It is one thing to have written material prepared through the assistance of a lawyer, whether it is a claim filed in court, or appeal materials filed at a tribunal forming the basis of an appeal hearing (Tribunal appeals are often trial type hearings, as explained elsewhere in this website). It is quite another thing for the applicant to be personally prepared. Whether a court trial or a tribunal hearing such as CPP, WSIB, or WSIAT hearing, the following factors should be noted:
DRESS AND DECORUM:
Dressing for the occasion is a good rule to follow. It is not necessary to be suited; simply being neat is enough. Being neat shows care for the occasion. It demonstrates that you take the process seriously and view the court or tribunal with respect. This should be matched by being on time. If late, an apology should be made. If you have a lawyer, tell the lawyer that you wish to personally state your apology with or without a reason.
PREPARING THE CASE:
It is important to prepare for the case and not expect your lawyer to take charge of it all. The well-prepared lawyer will, of course, know his facts. But the client must be prepared as well, in order to leave a striking impression that the case is deserving of the merit claimed. After months or even years of waiting for a hearing, it is often the case that you may feel disheartened with the process, or lose interest. Instead, you should motivate yourself before the hearing and adopt a positive attitude with the conviction that your viewpoint will be made clear by you. Do not worry about your fluency with language or your lack of experience. These factors are much less important than the way you present yourself. You cannot change your level of fluency before a hearing nor gain experience if this is not your daily bread. But in making your case, nothing leaves a better impression than your total demeanor conveying sincerity and a plain desire to be understood.
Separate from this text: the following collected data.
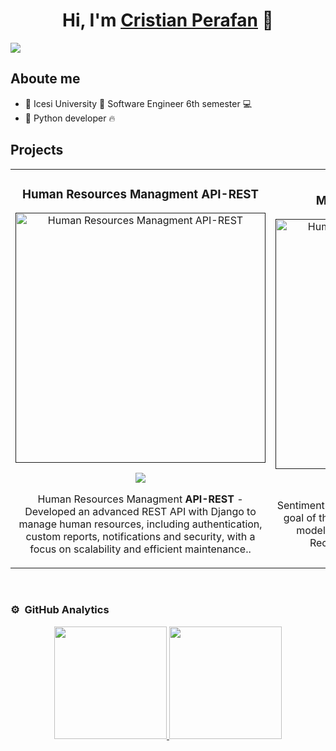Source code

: <div align="center">
<h1 align="center">Hi, I'm <a href="https://aristi.dev">Cristian Perafan</a> 👋</h1>
</div>
<img src="https://i.postimg.cc/MH83NV8R/Banner.png">


## Aboute me

- 📘 Icesi University 💙 Software Engineer 6th semester 💻
-  🐍 Python developer 🔥

## Projects

<table>
<tr>
<td width="50%">
<h3 align="center">Human Resources Managment API-REST</h3>
<div align="center">
<a href=""><img src="https://i.postimg.cc/SK1rFPwc/hrma-APIREST.jpg" width="400" alt="Human Resources Managment API-REST"></a>
<p>
<a href="https://github.com/CristianPerafan/DjangoHRManagementAPI" target="_blank">
<img src="https://img.shields.io/badge/CÓDIGO-ff9?style=for-the-badge&logo=github&logoColor=black">
</a>

</p>
<p>Human Resources Managment <strong>API-REST</strong> - Developed an advanced REST API with Django to manage human resources, including authentication, custom reports, notifications and security, with a focus on scalability and efficient maintenance..</p>
</div>                                                                                     
</td>

<td width="50%">
<h3 align="center">Model for Sentiment Analysis</h3>
<div align="center">
<a href=""><img src="https://i.postimg.cc/Gmpd6RVj/Sentiment-Analysis-Model.png" width="400" alt="Human Resources Managment API-REST"></a>
<p>
<a href="https://github.com/CristianPerafan/sentiment-analysisModel-ti2" target="_blank">
<img src="https://img.shields.io/badge/CÓDIGO-ff9?style=for-the-badge&logo=github&logoColor=black">
</a>

</p>
<p>Sentiment Analysis with <strong>Supervised Learning </strong> - The goal of this project is to build a sentiment analysis model using supervised learning with vanilla Recurrent Neural Networks and LSTM.</p>
</div>                                                                                     
</td>

</table>                                                                                 
</div>
<br>

### ⚙️ &nbsp;GitHub Analytics

<p align="center">
<a href="https://github.com/CristianPerafan">
  <img height="180em" src="https://github-readme-stats-eight-theta.vercel.app/api?username=CristianPerafan&show_icons=true&theme=algolia&include_all_commits=true&count_private=true"/>
  <img height="180em" src="https://github-readme-stats-eight-theta.vercel.app/api/top-langs/?username=CristianPerafan&layout=compact&langs_count=8&theme=algolia"/>
</a>
</p>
The panel hearing the case, or the judge or judges, will confer before deciding, in many cases, instead of deciding the case instantly after hearing it. The time the judge takes to reflect upon a case that has been heard, before writing the decision, brings up the most vivid images of sincerity of the applicant. Sincerity is at the heart of most cases, since they are fact-ridden with disputes on vital facts. Such disputes can be settled only upon believing one side over another. Sincerity is the cornerstone of the applicant’s conviction.
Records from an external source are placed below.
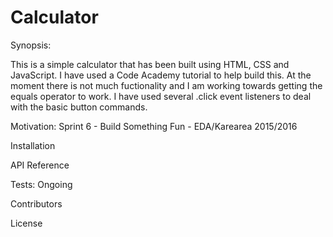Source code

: # Calculator

Synopsis:

This is a simple calculator that has been built using HTML, CSS and JavaScript.
I have used a Code Academy tutorial to help build this. At the moment there is not much fuctionality and I am working towards getting the equals operator to work. I have used several .click event listeners to deal with the basic button commands.

Motivation:
Sprint 6 - Build Something Fun - EDA/Karearea 2015/2016 

Installation


API Reference

Tests:
Ongoing

Contributors

License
Each of the following non-exhaustive factors can be evidence of sincerity: voice-choking; crying; variation in response time and tone in natural accord with the question; a serious response to a serious question without flinching; wrinkling of the face showing emotional impact of an incident; furrowing of the brow upon natural surprise. It does not matter how you demonstrate your human side, as long as it is natural. No preparation is needed for revealing your true self. Being coy is not necessary. Being natural with a respectful tone and mannerism rarely seems an act of defiance and disrespect.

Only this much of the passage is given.